ときめいて死ね!!
いいや、戦って死のう。
2006年08月11日
 やあ、燃えた燃えた。何の話かといえば、昨日(10日)に恵比寿のリキッドルームで行われたDEFTONES(デフトーンズ)の、単独公演のことである。彼らのライヴを観るのは、98年の初来日のとき以来なので、じつに8年ぶりということになる。その間に、アメリカのラウド・ロック・シーンは目まぐるしく変動したわけだけれども、DEFTONESというバンドに関しては、ヴォーカルであるチノの体格と彼がギターを弾くようになったことをのぞけば、その本質にほとんど揺らぎはないね、と感じられる内容であった。当初は、設立されたばかりのレーベル、マヴェリックが、たとえばRAGE AGAINST THE MACHINEタイプのアーティストとしてデビューさせ、またKORNやLIMP BIZKITなどとのコネクションからみても、ラップ・メタル属性が高く、SOULFLY結成以前のマックス・カヴァレラがセカンドにゲストで参加したことがひとつ、その知名度をあげるきっかけとなったように、90年代後半のニュー・メタル・シーンともコミットしていたDEFTONESであったが、その一方でFAR(ジョナー・マトランガ)との交流があったりと、じつは今日のエモ・ブームへと連なる道の一部でもあった。そういった活動のなかで得られた多種多様なマテリアルを、ステージの上の5人が、たった5人だけで、トスし、パスし、繋ぎ合わせながら、濃厚なカタルシスへと導いていく。いかにも『WHITE PONY』アルバム以降といった感じの、スケールの大きな叙情を練るタイプの新曲も披露された。それも含め、この手の激しさを抑えたナンバーはライヴではどうなんだろう、けっこう怠いんじゃないかな、という思いが、じっさいに体験する前にはあったのだけれども、いや、自然と体の奥底から沸き上がる熱に、うずうず、リズムをとらされてしまった。

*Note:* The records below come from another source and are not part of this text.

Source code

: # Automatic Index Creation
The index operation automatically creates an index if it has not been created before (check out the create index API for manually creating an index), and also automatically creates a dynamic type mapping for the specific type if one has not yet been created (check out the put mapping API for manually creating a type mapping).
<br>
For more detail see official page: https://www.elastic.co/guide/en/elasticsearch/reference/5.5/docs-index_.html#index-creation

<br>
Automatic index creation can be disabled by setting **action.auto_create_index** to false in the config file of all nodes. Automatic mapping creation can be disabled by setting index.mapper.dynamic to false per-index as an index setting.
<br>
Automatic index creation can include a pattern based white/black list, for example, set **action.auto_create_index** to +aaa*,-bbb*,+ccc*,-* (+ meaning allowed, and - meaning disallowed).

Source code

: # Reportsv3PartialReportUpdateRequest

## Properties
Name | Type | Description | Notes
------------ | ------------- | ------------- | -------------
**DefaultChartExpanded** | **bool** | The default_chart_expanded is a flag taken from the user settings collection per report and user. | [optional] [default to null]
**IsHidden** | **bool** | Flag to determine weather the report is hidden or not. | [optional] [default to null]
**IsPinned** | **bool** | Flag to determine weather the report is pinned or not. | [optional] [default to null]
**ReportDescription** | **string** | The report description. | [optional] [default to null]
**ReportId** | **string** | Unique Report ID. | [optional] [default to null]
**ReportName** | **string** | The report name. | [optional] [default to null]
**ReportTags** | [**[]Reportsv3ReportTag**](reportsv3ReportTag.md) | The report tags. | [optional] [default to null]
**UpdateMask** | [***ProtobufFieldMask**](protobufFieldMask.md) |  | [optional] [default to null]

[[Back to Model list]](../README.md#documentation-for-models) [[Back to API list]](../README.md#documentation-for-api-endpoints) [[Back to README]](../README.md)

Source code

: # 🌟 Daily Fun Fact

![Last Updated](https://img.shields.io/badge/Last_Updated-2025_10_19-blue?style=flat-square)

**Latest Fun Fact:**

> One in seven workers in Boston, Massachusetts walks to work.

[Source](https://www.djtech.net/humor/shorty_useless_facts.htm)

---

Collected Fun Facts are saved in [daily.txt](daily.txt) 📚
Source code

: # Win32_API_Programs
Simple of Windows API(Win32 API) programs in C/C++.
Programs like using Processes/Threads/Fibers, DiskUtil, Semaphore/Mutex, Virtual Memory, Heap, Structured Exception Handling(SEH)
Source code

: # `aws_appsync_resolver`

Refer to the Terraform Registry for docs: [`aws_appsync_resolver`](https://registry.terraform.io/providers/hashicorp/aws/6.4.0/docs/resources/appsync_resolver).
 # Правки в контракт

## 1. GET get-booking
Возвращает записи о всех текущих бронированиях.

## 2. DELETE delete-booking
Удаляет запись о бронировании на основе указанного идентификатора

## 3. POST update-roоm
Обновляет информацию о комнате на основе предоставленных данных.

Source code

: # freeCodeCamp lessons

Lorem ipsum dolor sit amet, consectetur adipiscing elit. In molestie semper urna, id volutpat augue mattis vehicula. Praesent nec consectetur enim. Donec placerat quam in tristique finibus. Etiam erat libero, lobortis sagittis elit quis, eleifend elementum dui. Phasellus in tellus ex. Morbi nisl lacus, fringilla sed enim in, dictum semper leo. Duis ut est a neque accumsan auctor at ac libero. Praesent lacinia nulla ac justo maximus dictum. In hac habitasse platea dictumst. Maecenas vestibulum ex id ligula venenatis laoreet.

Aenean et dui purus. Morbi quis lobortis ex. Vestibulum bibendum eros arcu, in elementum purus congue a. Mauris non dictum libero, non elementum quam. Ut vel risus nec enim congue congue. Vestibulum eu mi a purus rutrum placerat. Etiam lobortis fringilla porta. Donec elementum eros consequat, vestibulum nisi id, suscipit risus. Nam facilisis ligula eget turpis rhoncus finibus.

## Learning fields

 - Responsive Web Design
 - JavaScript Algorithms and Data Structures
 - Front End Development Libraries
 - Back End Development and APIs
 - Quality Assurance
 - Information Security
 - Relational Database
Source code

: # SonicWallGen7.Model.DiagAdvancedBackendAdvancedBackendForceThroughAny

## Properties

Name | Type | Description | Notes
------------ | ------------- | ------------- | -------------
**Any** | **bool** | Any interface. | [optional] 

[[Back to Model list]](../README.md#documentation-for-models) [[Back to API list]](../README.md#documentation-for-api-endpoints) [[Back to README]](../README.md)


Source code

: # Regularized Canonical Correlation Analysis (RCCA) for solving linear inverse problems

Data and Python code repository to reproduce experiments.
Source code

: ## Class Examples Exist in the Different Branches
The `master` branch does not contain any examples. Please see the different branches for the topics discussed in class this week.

もちろん、アグレッシヴに展開される初期のナンバーにおいては言わずもがな、である。スローな楽曲ではギターを携え、マイク・スタンドの前でじいっとメロディを追いかけていたチノは一転、軽やかかどうかはギリギリのラインだとしても、柔軟には身をねじり、絶唱し、絶叫する。本来ならば、気が遠くなるほどに艶めかしい「BE QUIET AND DRIVE(FAR AWAY)」のフレーズがあまりぴんとこなかったのもあり、ステフのギターの、音の出方は、あまり良好ではないふうに感じられたが、しかしリズム隊のつくる強靱なグルーヴは、それを補って余りあった。アルバムに近づけた緻密なサウンドをつくるためか、ステフはキーボードを弾くこともあり、また、それでも扱いきれない部分は、ターンテーブルがフォローするので、外部のプレイヤーを招く必要もなく、バンド体制の緊密な空気はすこしも薄れることがないというのは、やはり強みであろう。ステージの上のワン・シーン、ワン・シーンが、圧倒的な存在感へと結びついている。とはいえ、この日の会場の大きさというのもあるのだろうが、けっしてオーディエンスが縁遠さを覚えるような、等身大以上の雰囲気は放たれてはいない。そうして会場全体が一体となる高揚を、親しみをともない育むところに、DEFTONESの本質をみた気がしたのだ。まあプレイされれば盛り上がること必至な「HEAD UP」や「BACK TO SCHOOL」をやらなかったのには、ちょびっと残念な気持ちにさせられたにもかかわらず、いやいや十分に熱く、燃えた、夏の夜の出来事であった。